● **Stored data**
+++++

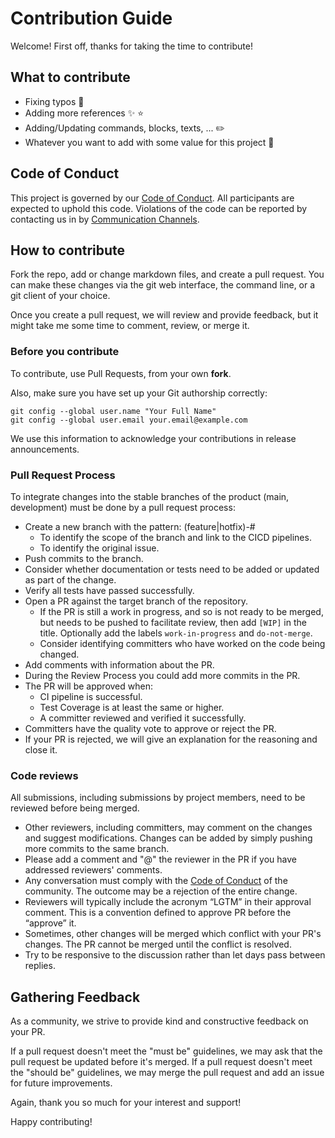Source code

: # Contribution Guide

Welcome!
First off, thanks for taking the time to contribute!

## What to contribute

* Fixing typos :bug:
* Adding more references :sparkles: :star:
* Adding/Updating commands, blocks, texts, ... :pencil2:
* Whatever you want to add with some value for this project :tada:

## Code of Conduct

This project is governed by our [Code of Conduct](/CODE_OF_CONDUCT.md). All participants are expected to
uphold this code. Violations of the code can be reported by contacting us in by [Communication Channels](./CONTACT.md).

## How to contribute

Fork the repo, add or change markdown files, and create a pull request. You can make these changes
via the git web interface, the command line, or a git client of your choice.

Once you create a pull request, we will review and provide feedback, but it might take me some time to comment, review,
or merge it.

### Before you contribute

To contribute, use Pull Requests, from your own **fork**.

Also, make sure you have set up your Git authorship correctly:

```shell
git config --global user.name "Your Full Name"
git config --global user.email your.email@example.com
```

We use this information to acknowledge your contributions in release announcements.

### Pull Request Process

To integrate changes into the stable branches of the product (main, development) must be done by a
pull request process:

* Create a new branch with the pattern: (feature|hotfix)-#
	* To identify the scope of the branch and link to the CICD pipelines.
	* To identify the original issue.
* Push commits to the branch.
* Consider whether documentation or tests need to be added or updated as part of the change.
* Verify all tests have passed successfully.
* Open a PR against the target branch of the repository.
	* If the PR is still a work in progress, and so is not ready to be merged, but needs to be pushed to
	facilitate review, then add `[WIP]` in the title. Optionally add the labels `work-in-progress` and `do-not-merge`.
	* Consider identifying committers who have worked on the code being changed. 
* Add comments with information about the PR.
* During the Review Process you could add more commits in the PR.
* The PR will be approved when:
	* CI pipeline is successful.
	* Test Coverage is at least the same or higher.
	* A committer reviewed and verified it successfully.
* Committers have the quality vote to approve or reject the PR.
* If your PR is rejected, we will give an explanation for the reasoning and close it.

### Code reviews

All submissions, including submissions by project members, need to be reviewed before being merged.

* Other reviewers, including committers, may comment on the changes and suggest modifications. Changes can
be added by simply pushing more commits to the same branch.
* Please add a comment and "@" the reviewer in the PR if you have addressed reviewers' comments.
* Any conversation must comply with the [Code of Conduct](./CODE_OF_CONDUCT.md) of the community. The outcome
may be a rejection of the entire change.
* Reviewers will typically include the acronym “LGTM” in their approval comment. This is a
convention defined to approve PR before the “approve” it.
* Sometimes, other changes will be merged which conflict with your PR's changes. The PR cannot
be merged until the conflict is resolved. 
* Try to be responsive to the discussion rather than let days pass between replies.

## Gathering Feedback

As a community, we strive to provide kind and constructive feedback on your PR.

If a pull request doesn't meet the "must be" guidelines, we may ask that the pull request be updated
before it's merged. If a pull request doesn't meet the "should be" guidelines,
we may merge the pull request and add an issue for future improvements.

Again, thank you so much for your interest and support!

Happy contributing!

+++++

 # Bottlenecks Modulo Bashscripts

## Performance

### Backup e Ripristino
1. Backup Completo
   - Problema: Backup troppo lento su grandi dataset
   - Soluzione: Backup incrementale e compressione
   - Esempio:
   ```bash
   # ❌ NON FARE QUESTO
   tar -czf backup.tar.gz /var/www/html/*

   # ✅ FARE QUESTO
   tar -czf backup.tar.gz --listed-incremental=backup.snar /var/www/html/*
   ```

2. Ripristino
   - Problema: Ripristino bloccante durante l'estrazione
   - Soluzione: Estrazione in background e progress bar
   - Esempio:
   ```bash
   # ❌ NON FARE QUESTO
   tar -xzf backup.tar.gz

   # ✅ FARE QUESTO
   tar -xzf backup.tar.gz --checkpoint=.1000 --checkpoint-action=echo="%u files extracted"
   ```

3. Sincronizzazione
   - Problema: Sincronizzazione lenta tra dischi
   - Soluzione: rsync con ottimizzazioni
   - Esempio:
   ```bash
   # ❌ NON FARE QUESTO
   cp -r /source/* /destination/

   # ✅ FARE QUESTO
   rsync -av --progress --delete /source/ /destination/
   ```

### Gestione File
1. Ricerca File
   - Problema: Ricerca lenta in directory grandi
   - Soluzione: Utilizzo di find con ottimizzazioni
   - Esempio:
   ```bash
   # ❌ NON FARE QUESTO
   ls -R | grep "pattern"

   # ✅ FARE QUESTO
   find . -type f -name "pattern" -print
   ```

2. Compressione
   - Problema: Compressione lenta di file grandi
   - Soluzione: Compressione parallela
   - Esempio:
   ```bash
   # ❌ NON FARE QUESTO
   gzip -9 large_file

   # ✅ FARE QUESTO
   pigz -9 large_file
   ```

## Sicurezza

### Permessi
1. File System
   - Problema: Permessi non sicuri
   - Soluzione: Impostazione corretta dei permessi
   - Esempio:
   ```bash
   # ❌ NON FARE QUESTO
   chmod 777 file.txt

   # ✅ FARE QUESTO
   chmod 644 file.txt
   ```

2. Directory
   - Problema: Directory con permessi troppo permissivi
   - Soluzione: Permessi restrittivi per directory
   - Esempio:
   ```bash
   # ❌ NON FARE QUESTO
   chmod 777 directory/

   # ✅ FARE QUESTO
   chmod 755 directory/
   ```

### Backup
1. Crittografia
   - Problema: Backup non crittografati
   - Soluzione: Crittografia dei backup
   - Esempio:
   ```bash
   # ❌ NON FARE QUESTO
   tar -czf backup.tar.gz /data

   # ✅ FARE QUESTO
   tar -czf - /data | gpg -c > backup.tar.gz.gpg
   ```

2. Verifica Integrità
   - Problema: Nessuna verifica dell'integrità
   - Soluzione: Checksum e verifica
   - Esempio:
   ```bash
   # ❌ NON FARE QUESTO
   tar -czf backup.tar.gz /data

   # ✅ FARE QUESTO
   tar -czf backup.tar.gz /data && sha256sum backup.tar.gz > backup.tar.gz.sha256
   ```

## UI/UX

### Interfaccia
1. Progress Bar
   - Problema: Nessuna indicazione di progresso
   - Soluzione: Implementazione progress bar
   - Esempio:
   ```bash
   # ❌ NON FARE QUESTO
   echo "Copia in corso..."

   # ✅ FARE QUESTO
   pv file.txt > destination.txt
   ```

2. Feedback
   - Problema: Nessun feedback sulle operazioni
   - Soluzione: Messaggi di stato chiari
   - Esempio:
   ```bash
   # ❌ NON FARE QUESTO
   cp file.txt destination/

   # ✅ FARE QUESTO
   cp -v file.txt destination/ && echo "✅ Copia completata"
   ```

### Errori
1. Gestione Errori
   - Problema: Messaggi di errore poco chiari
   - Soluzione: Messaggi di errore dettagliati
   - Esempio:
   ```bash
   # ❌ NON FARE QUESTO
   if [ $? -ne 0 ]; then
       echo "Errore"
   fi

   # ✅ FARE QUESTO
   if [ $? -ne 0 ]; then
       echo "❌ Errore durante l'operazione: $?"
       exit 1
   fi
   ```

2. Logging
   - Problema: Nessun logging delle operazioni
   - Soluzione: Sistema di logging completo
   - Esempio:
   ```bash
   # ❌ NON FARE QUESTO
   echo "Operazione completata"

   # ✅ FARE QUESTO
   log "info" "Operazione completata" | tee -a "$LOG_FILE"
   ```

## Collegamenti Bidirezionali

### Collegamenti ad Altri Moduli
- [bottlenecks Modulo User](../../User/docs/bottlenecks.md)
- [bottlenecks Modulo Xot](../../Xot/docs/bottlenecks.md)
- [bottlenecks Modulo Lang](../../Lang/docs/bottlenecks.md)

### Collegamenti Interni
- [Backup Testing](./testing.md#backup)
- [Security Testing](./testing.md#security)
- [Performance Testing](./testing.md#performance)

+++++

● **EXERCISE REQUIREMENTS**
Reproduce, exactly as they stand in the data above, the lines from the one that holds "Fork the repo, add" to the one that holds "have passed successfully.", inclusive.

● **ANSWER AREA**
Fork the repo, add or change markdown files, and create a pull request. You can make these changes
via the git web interface, the command line, or a git client of your choice.

Once you create a pull request, we will review and provide feedback, but it might take me some time to comment, review,
or merge it.

### Before you contribute

To contribute, use Pull Requests, from your own **fork**.

Also, make sure you have set up your Git authorship correctly:

```shell
git config --global user.name "Your Full Name"
git config --global user.email your.email@example.com
```

We use this information to acknowledge your contributions in release announcements.

### Pull Request Process

To integrate changes into the stable branches of the product (main, development) must be done by a
pull request process:

* Create a new branch with the pattern: (feature|hotfix)-#
	* To identify the scope of the branch and link to the CICD pipelines.
	* To identify the original issue.
* Push commits to the branch.
* Consider whether documentation or tests need to be added or updated as part of the change.
* Verify all tests have passed successfully.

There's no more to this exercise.